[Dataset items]
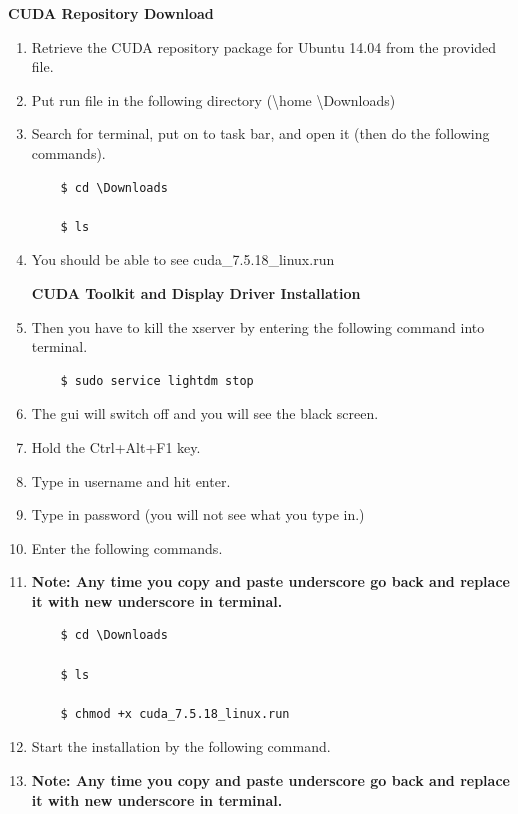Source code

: \documentclass[12pt]{article}
\begin{document}
\textbf{CUDA Repository Download}
\begin{enumerate}
  \item Retrieve the CUDA repository package for Ubuntu 14.04 from the provided file.
  \item Put run file in the following directory (\textbackslash home \textbackslash Downloads)
   \item Search for terminal, put on to task bar, and open it (then do the following commands).

\begin{lstlisting}
    $ cd \Downloads

    $ ls
\end{lstlisting}

    \item You should be able to see cuda\_7.5.18\_linux.run

\textbf{CUDA Toolkit and Display Driver Installation}

    \item Then you have to kill the xserver by entering the following command into terminal.

\begin{lstlisting}
    $ sudo service lightdm stop
\end{lstlisting}

    \item The gui will switch off and you will see the black screen.
    \item Hold the Ctrl+Alt+F1 key.
    \item Type in username and hit enter.
    \item Type in password (you will not see what you type in.)
    \item Enter the following commands.
    \item \textbf{Note: Any time you copy and paste underscore go back and replace it with new underscore in terminal.}

\begin{lstlisting}
    $ cd \Downloads

    $ ls

    $ chmod +x cuda_7.5.18_linux.run
\end{lstlisting}

    \item Start the installation by the following command.
    \item \textbf{Note: Any time you copy and paste underscore go back and replace it with new underscore in terminal.}


\end{enumerate}
\end{document}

* Exercise details:
Print each line, starting with the one that contains "the following commands." and ending with the last line of the data, exactly as it stands and with no other lines.

* Written response:
    \item Enter the following commands.
    \item \textbf{Note: Any time you copy and paste underscore go back and replace it with new underscore in terminal.}

\begin{lstlisting}
    $ cd \Downloads

    $ ls

    $ chmod +x cuda_7.5.18_linux.run
\end{lstlisting}

    \item Start the installation by the following command.
    \item \textbf{Note: Any time you copy and paste underscore go back and replace it with new underscore in terminal.}


\end{enumerate}
\end{document}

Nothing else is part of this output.